• _DATA TO USE_:

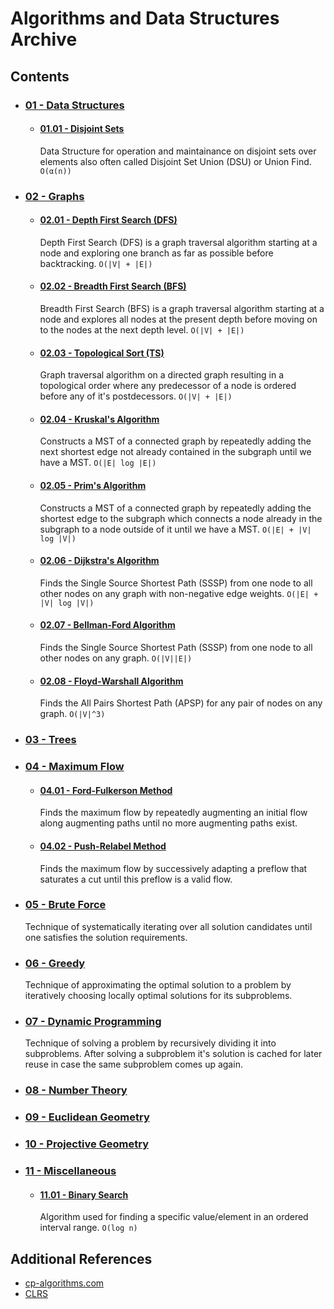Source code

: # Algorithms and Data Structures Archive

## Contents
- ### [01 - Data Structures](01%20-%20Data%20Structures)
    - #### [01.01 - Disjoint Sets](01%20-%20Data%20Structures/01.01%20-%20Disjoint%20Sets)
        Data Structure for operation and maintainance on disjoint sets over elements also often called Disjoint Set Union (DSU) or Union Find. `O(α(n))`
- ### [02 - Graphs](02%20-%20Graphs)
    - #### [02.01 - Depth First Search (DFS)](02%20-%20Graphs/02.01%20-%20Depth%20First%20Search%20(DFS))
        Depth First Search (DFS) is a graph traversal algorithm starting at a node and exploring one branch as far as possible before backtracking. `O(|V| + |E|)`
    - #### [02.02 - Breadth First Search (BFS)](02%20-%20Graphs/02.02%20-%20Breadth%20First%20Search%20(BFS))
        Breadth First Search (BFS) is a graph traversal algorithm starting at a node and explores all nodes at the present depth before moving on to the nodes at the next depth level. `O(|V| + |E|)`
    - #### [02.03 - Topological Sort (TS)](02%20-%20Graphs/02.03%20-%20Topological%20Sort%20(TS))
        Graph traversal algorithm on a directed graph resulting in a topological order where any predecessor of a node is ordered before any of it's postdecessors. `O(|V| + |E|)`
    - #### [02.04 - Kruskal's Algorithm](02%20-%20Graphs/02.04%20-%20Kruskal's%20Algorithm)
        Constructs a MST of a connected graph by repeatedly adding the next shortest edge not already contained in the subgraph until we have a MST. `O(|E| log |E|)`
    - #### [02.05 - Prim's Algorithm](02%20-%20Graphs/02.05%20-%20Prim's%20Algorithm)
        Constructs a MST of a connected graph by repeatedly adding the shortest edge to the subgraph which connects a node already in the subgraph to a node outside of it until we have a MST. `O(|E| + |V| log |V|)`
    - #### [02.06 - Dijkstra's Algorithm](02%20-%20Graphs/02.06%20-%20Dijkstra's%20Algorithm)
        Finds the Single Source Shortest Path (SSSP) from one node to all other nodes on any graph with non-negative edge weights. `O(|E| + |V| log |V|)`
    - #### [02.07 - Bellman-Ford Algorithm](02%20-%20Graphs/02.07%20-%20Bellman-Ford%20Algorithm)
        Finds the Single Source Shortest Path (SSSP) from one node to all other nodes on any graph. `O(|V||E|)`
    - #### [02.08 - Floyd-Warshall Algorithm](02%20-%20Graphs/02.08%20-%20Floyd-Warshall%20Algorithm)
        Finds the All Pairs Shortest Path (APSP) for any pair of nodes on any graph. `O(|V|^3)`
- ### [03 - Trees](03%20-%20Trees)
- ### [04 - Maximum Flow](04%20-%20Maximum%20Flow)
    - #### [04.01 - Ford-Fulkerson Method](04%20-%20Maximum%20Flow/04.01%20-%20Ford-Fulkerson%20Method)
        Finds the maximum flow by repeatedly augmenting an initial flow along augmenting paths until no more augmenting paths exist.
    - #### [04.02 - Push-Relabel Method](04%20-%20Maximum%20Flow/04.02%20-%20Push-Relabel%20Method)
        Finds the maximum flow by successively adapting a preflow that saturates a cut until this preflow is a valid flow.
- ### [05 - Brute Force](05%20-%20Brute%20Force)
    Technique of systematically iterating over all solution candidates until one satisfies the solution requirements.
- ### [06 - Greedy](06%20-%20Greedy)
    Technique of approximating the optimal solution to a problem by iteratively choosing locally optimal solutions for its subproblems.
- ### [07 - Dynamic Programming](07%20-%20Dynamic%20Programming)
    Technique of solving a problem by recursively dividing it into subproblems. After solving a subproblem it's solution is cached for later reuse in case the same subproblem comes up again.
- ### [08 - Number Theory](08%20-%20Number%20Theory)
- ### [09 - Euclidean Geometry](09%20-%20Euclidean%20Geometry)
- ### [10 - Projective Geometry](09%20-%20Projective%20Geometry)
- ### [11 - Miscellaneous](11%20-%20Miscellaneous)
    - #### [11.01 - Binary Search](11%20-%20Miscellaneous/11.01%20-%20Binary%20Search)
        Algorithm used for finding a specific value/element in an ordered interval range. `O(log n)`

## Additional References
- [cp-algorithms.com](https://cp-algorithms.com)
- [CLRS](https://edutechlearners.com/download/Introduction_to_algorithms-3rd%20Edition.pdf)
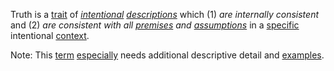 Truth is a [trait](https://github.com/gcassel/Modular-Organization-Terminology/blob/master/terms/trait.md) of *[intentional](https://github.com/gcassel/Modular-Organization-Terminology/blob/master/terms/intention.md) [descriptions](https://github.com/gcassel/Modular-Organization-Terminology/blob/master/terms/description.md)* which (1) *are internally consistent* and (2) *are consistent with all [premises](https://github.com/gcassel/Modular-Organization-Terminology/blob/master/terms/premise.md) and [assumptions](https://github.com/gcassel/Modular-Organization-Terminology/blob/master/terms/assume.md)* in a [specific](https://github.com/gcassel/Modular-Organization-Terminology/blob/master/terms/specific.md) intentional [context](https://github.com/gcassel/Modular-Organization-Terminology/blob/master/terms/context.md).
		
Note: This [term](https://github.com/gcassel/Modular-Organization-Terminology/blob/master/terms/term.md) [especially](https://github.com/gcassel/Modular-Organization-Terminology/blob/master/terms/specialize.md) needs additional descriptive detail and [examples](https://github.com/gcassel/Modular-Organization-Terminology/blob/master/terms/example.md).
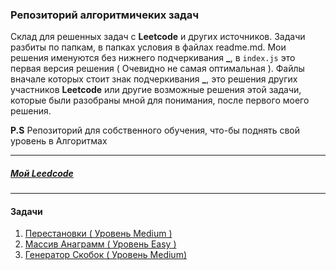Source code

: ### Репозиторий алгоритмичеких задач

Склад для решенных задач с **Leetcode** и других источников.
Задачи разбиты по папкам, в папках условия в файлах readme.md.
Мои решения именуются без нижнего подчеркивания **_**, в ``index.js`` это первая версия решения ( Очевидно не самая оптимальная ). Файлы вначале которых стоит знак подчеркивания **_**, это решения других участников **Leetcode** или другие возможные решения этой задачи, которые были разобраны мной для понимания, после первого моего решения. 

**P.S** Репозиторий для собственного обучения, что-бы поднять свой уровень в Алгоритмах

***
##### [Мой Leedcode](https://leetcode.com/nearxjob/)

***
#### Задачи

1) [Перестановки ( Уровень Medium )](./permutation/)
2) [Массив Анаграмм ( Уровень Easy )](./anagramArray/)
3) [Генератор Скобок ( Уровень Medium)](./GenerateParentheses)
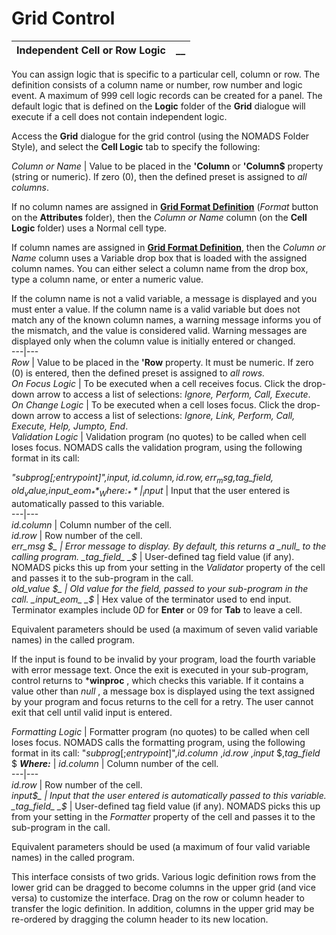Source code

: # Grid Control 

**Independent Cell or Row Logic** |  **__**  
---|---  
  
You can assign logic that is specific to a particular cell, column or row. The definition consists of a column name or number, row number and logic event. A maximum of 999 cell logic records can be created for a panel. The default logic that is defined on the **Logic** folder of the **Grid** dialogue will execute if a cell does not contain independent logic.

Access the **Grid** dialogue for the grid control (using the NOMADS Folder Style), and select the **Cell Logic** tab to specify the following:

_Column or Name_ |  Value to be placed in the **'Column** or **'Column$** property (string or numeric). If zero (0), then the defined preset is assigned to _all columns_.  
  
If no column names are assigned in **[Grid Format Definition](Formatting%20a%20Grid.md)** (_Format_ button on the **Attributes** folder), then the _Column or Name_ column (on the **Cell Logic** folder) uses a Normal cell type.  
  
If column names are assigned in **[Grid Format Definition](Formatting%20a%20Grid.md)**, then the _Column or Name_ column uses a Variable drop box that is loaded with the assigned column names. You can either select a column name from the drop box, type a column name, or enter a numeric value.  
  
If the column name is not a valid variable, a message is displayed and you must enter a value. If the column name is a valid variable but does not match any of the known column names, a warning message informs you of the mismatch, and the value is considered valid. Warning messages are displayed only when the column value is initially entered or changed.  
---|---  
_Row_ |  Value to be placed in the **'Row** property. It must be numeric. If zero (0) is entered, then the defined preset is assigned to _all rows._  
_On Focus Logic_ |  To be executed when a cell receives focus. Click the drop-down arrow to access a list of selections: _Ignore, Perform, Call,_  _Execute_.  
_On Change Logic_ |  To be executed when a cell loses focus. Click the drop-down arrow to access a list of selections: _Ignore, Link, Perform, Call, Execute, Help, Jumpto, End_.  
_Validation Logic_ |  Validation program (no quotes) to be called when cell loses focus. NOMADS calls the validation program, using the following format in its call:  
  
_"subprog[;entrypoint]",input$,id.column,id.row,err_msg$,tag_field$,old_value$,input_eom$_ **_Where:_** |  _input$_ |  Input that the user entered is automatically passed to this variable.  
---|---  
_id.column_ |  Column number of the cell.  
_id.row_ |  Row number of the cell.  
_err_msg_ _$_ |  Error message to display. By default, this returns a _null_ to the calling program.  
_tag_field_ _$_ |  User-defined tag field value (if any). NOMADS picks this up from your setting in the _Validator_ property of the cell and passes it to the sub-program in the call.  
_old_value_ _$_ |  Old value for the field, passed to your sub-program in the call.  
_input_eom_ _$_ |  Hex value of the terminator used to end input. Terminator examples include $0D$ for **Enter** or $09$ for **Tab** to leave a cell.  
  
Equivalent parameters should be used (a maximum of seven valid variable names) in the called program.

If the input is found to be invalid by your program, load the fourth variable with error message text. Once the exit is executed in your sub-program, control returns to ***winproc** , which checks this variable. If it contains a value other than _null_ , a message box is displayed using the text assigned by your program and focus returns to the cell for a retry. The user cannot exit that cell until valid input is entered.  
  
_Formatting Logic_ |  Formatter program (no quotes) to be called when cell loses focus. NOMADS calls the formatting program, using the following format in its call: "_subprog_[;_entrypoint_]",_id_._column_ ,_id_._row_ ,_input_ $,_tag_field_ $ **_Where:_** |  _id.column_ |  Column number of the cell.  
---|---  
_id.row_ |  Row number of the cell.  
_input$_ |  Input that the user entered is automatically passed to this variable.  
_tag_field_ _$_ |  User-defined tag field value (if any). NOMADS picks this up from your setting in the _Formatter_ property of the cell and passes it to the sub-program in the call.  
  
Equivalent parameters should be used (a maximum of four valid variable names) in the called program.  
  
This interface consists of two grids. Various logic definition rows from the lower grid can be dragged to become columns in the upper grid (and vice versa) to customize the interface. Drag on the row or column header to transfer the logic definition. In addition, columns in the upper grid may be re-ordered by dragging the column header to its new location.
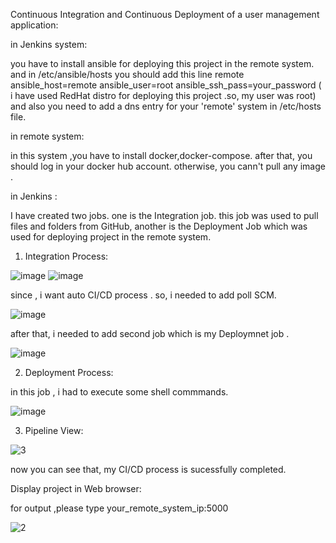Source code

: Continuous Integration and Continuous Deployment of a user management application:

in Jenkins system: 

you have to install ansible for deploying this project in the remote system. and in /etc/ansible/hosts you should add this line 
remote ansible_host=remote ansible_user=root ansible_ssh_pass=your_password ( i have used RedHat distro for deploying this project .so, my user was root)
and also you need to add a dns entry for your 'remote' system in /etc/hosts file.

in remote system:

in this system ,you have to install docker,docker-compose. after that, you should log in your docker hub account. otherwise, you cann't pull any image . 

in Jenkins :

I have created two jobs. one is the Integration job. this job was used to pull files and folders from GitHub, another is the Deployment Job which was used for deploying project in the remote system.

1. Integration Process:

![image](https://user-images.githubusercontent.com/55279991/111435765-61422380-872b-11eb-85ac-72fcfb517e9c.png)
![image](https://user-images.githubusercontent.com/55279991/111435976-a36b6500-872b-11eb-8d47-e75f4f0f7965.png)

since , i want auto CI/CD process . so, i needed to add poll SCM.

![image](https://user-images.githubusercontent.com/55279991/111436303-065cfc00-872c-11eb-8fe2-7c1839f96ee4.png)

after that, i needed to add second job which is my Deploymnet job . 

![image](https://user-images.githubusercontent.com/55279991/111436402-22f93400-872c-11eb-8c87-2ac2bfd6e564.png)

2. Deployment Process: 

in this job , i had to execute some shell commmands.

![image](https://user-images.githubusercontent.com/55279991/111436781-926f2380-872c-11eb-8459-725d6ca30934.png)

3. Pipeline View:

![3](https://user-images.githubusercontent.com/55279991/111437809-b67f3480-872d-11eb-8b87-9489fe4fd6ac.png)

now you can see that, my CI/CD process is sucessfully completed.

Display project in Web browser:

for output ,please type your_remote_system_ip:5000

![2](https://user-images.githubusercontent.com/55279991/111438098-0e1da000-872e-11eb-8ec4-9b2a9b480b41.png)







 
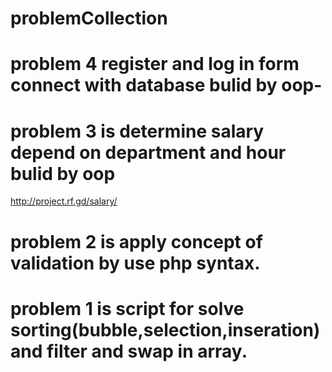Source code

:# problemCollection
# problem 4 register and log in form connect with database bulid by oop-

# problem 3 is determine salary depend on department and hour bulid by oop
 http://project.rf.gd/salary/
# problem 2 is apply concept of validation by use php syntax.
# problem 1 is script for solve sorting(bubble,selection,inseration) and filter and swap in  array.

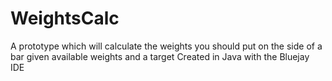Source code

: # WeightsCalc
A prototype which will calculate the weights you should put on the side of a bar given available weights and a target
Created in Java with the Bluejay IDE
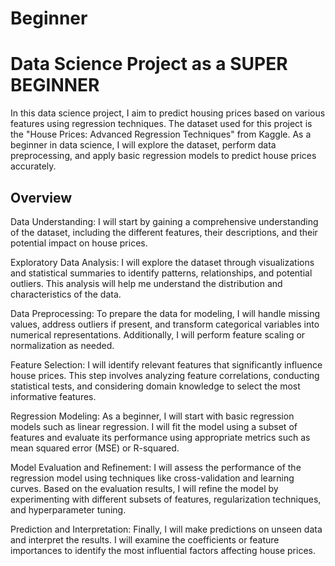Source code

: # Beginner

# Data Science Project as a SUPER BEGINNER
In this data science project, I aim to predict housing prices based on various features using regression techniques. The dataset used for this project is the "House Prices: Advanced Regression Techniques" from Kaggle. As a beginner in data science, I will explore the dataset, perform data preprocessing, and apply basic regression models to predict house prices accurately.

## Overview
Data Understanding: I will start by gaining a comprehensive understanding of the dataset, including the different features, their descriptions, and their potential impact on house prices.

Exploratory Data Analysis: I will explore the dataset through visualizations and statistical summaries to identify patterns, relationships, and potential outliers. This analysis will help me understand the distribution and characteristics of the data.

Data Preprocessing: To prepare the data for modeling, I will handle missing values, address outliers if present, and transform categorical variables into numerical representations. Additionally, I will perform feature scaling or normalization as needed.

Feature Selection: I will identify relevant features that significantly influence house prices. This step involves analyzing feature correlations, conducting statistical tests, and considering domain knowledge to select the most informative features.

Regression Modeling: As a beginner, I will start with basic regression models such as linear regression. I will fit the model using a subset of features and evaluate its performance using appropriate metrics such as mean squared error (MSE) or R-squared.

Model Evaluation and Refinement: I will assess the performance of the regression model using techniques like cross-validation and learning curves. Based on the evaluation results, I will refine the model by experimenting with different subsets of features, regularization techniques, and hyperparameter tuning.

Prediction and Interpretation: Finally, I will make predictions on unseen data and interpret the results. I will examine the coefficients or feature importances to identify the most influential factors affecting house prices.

• _WHAT IS NEEDED_:
Only the lines from the first line of the entries through the line containing "any graph with" should be output, exactly as they are, without pictures.

• _RESPONSE_:
Source code

: # Algorithms and Data Structures Archive

## Contents
- ### [01 - Data Structures](01%20-%20Data%20Structures)
    - #### [01.01 - Disjoint Sets](01%20-%20Data%20Structures/01.01%20-%20Disjoint%20Sets)
        Data Structure for operation and maintainance on disjoint sets over elements also often called Disjoint Set Union (DSU) or Union Find. `O(α(n))`
- ### [02 - Graphs](02%20-%20Graphs)
    - #### [02.01 - Depth First Search (DFS)](02%20-%20Graphs/02.01%20-%20Depth%20First%20Search%20(DFS))
        Depth First Search (DFS) is a graph traversal algorithm starting at a node and exploring one branch as far as possible before backtracking. `O(|V| + |E|)`
    - #### [02.02 - Breadth First Search (BFS)](02%20-%20Graphs/02.02%20-%20Breadth%20First%20Search%20(BFS))
        Breadth First Search (BFS) is a graph traversal algorithm starting at a node and explores all nodes at the present depth before moving on to the nodes at the next depth level. `O(|V| + |E|)`
    - #### [02.03 - Topological Sort (TS)](02%20-%20Graphs/02.03%20-%20Topological%20Sort%20(TS))
        Graph traversal algorithm on a directed graph resulting in a topological order where any predecessor of a node is ordered before any of it's postdecessors. `O(|V| + |E|)`
    - #### [02.04 - Kruskal's Algorithm](02%20-%20Graphs/02.04%20-%20Kruskal's%20Algorithm)
        Constructs a MST of a connected graph by repeatedly adding the next shortest edge not already contained in the subgraph until we have a MST. `O(|E| log |E|)`
    - #### [02.05 - Prim's Algorithm](02%20-%20Graphs/02.05%20-%20Prim's%20Algorithm)
        Constructs a MST of a connected graph by repeatedly adding the shortest edge to the subgraph which connects a node already in the subgraph to a node outside of it until we have a MST. `O(|E| + |V| log |V|)`
    - #### [02.06 - Dijkstra's Algorithm](02%20-%20Graphs/02.06%20-%20Dijkstra's%20Algorithm)
        Finds the Single Source Shortest Path (SSSP) from one node to all other nodes on any graph with non-negative edge weights. `O(|E| + |V| log |V|)`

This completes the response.